### TASK ITEM
Provide again, from the entries below, every line from the one containing "data/test/pass/" through the one containing "## Deployment", exactly as written, and no other line.

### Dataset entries
--------------------
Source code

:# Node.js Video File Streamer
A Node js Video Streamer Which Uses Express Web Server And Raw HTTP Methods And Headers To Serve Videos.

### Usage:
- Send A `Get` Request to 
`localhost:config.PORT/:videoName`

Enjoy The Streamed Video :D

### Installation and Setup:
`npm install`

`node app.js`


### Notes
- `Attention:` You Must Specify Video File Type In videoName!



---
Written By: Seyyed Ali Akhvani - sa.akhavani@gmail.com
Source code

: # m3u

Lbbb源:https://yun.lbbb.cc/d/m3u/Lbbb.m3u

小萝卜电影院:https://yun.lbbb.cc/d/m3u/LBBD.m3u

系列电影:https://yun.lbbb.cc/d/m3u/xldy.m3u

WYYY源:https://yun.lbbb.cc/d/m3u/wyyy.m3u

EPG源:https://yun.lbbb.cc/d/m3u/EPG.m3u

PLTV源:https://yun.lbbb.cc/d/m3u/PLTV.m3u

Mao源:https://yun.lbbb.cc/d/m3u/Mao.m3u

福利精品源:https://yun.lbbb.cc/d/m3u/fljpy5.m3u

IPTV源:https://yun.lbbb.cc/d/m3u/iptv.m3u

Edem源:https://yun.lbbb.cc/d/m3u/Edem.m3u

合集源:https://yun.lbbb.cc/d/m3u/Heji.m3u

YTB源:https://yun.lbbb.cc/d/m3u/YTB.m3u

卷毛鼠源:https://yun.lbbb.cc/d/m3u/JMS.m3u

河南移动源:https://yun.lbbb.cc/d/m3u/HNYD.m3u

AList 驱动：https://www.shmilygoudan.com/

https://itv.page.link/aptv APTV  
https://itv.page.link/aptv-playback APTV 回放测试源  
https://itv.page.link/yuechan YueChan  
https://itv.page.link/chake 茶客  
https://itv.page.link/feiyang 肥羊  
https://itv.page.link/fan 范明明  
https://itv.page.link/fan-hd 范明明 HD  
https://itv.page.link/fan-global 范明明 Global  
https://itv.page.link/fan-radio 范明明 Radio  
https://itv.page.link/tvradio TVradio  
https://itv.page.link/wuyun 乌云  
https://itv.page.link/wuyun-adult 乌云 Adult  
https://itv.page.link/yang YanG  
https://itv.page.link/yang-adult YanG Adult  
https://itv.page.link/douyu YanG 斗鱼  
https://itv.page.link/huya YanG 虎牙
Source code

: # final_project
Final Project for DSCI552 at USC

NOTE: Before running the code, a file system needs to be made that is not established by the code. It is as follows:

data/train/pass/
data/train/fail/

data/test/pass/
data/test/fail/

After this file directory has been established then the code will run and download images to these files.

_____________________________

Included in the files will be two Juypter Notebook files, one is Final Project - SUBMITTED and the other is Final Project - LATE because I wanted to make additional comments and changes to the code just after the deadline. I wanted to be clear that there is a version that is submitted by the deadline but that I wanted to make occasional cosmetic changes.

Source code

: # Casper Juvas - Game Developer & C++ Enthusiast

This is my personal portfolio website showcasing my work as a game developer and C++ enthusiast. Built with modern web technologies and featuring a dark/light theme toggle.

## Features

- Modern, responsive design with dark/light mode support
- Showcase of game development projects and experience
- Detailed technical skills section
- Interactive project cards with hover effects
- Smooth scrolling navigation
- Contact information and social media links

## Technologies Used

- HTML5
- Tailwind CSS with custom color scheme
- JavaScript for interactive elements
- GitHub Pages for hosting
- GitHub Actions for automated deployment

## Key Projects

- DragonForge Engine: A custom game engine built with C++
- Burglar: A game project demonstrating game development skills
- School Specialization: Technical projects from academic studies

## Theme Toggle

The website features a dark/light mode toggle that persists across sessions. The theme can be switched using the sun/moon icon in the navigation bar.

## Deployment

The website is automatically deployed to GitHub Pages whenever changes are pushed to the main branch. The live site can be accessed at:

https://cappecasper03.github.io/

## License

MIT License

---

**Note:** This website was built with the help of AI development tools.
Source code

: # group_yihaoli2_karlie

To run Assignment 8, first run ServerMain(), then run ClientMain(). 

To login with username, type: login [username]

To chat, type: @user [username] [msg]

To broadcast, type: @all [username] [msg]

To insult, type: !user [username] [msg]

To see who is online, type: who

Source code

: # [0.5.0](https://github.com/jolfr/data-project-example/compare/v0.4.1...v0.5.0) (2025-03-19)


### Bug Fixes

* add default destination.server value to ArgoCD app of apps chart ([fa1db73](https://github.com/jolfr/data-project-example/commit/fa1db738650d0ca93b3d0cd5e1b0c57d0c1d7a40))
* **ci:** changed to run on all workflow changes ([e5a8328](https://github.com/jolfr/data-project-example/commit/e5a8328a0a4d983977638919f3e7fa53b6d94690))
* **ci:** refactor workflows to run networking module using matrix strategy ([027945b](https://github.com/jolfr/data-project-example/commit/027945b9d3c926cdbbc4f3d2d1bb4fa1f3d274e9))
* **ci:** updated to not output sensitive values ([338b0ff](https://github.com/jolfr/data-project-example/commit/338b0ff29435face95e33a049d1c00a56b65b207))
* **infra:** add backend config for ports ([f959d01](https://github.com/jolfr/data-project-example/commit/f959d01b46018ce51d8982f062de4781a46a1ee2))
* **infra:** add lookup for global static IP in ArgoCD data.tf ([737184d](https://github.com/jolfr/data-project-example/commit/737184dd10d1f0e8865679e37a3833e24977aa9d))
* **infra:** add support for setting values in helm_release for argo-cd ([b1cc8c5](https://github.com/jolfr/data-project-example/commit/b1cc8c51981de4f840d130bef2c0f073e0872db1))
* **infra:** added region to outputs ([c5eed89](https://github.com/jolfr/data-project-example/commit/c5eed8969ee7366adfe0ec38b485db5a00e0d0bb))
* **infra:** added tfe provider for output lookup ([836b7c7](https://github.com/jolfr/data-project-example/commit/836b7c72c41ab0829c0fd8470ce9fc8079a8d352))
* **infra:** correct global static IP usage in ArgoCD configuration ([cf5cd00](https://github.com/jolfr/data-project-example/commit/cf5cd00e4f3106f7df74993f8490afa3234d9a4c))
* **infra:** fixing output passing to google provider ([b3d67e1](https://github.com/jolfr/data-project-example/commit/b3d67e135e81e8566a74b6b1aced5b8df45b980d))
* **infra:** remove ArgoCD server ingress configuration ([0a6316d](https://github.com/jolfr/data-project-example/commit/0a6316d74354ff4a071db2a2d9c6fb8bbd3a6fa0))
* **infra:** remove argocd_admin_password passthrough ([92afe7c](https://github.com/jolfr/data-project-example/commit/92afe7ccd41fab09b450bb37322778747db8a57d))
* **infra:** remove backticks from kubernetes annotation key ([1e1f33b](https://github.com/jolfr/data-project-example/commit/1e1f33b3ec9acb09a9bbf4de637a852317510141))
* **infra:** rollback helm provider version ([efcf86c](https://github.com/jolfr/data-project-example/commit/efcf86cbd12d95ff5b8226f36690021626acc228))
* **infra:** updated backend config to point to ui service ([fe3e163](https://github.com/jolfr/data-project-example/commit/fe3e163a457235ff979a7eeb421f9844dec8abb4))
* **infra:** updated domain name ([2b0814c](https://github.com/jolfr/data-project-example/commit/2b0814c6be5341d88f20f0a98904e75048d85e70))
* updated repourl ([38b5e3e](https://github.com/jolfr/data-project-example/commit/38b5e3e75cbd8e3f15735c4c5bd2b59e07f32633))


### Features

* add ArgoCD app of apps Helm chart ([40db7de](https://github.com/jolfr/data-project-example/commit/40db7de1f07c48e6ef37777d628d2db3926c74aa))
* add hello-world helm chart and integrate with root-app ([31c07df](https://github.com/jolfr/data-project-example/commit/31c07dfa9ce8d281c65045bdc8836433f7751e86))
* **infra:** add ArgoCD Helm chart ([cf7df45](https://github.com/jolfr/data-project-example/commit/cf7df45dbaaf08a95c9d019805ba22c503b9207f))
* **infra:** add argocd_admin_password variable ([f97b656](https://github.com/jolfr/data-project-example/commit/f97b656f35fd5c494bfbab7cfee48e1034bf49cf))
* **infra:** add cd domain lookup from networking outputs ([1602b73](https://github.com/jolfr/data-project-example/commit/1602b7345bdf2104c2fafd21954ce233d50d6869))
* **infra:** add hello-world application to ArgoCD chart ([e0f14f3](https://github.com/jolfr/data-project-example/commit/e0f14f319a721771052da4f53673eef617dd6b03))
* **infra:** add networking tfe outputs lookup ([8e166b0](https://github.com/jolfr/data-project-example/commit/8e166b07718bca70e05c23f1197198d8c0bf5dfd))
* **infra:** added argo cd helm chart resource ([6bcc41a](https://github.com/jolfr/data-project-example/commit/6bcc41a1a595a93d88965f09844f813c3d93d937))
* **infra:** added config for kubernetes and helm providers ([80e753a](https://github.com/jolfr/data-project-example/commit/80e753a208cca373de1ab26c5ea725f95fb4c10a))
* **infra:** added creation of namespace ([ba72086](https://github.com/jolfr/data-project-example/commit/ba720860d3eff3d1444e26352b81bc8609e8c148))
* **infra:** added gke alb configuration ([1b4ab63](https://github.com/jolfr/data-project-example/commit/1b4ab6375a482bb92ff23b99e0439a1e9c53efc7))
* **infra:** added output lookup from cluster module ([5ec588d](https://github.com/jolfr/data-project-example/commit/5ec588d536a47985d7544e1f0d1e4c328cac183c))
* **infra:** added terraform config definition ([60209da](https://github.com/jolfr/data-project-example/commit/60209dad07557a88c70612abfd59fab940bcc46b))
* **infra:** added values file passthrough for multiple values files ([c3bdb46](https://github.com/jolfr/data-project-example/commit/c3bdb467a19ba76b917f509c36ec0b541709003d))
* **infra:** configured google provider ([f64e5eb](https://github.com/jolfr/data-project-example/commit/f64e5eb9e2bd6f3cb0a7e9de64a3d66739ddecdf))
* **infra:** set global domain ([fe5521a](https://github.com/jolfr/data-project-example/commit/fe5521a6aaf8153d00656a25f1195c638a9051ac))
--------------------
### EXERCISE SOLUTION
data/test/pass/
data/test/fail/

After this file directory has been established then the code will run and download images to these files.

_____________________________

Included in the files will be two Juypter Notebook files, one is Final Project - SUBMITTED and the other is Final Project - LATE because I wanted to make additional comments and changes to the code just after the deadline. I wanted to be clear that there is a version that is submitted by the deadline but that I wanted to make occasional cosmetic changes.

Source code

: # Casper Juvas - Game Developer & C++ Enthusiast

This is my personal portfolio website showcasing my work as a game developer and C++ enthusiast. Built with modern web technologies and featuring a dark/light theme toggle.

## Features

- Modern, responsive design with dark/light mode support
- Showcase of game development projects and experience
- Detailed technical skills section
- Interactive project cards with hover effects
- Smooth scrolling navigation
- Contact information and social media links

## Technologies Used

- HTML5
- Tailwind CSS with custom color scheme
- JavaScript for interactive elements
- GitHub Pages for hosting
- GitHub Actions for automated deployment

## Key Projects

- DragonForge Engine: A custom game engine built with C++
- Burglar: A game project demonstrating game development skills
- School Specialization: Technical projects from academic studies

## Theme Toggle

The website features a dark/light mode toggle that persists across sessions. The theme can be switched using the sun/moon icon in the navigation bar.

## Deployment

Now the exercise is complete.